France #2: Notre-Dame of Sénanque Abbey

Sunday, 27 October (morning) A hike to the Notre-Dame of Sénanque Abbey


After a couple of trips to the bakery for pastries (Stephen notes that he’s always loved the almond pastries and went back for 2nds), we started our stay in Gordes with what we thought might be a short hike to the Notre-Dame of Sénanque Abbey- maybe a couple of kilometers away. Up through the town of Gordes, past our favorite bakery with a side trip into a tucked away church, a game of quick tag in the town square, then onto side roads marked as hiking roads, through the edge of town, then up over and down, down, down the hill. 





 












Did we mention that there are a lot of stone walls around?





The countryside here is wild- filled with stones, caves, cacti, and other Mediterranean plants. It doesn't take long to walk out of domestication and into a much more desolate and open place. Ravines drop into impassable looking gorges. Hills lead up into headwalls. Caves open up in unexpected places. And the rocks are everywhere- piled into stone walls in part perhaps to clear up space to move, to plant, to live. 



The Abbey itself is apparently a quite famous tourist destination, but also a working Abbey (not continuously through history but for much of the last 60-80 years). We hiked down a hill and saw the Abbey peeping through the shrubbery, then gained more and more a sense of its size and scale as we descended the hill. The monks grow lavender here- not just a bit, but massive amounts of it. The lavender had been harvested but even the sheared plants give some sense of just how much was there. 
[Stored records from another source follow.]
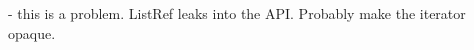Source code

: 
\begin{DoxyRefList}
\item[Member \mbox{\hyperlink{group__group__bufferchain_ga8b133dfacd84ddc281bba80690fa49ef}{Buffer\+Chain\+Iter}} ]\label{todo__todo000001}%
%
-\/ this is a problem. List\+Ref leaks into the API. Probably make the iterator opaque. 
\end{DoxyRefList}
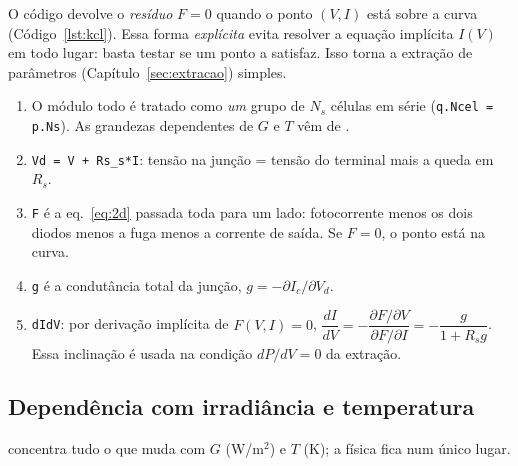 O c\'odigo devolve o \emph{res\'iduo} $F=0$ quando o ponto $(V,I)$ est\'a sobre a curva
(C\'odigo~\ref{lst:kcl}). Essa forma \emph{expl\'icita} evita resolver a equa\c{c}\~ao impl\'icita
$I(V)$ em todo lugar: basta testar se um ponto a satisfaz. Isso torna a extra\c{c}\~ao de
par\^ametros (Cap\'itulo~\ref{sec:extracao}) simples.


\begin{logica}
\begin{enumerate}
\item O m\'odulo todo \'e tratado como \emph{um} grupo de $N_s$ c\'elulas em s\'erie
 (\texttt{q.Ncel = p.Ns}). As grandezas dependentes de $G$ e $T$ v\^em de .
\item \texttt{Vd = V + Rs\_s*I}: tens\~ao na jun\c{c}\~ao = tens\~ao do terminal mais a queda em $R_s$.
\item \texttt{F} \'e a eq.~\eqref{eq:2d} passada toda para um lado: fotocorrente menos os dois
 diodos menos a fuga menos a corrente de sa\'ida. Se $F=0$, o ponto est\'a na curva.
\item \texttt{g} \'e a condut\^ancia total da jun\c{c}\~ao, $g=-\partial I_c/\partial V_d$.
\item \texttt{dIdV}: por deriva\c{c}\~ao impl\'icita de $F(V,I)=0$,
 $\dfrac{dI}{dV}=-\dfrac{\partial F/\partial V}{\partial F/\partial I}=-\dfrac{g}{1+R_sg}$.
 Essa inclina\c{c}\~ao \'e usada na condi\c{c}\~ao $dP/dV=0$ da extra\c{c}\~ao.
\end{enumerate}
\end{logica}

\subsection{Depend\^encia com irradi\^ancia e temperatura}

 concentra tudo o que muda com $G$ (W/m$^2$) e $T$ (K); a f\'isica fica
num \'unico lugar.


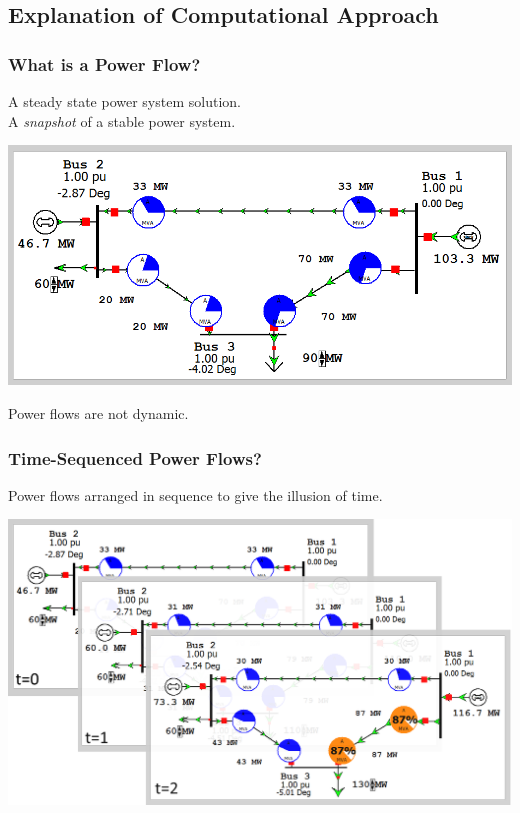 \documentclass[14pt, unknownkeysallowed]{beamer}
\begin{document}
\subsection{Explanation of Computational Approach}
\begin{frame}
\frametitle{What is a Power Flow?}
		A steady state power system solution.\\%
		A \emph{snapshot} of a stable power system. \\%
		

\begin{center}
	\includegraphics[width=.6\linewidth]{powerFlowSingle} 
\end{center}

	
		Power flows are not dynamic.

\end{frame}
\begin{frame}
\frametitle{Time-Sequenced Power Flows?}
Power flows arranged in sequence to give the illusion of time.\\
\begin{center}
	\includegraphics[width=.8\linewidth]{powerFlowSequence}
\end{center}
\end{frame}
\end{document}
We poked a bit around the Abbey as much as we could, then found a spot for a picnic lunch: French baguette, cheese, and absolutely amazing pears. Chris and Stephen went exploring up the hill while Linda, Steve, Elizabeth and I worked our way more casually up the path. Met on the far side, found a treasure trove of snail shells, and made it back after a long while- total hike ended up being about 8 km round trip, so a bit further than expected (seems to be the story of our explorations).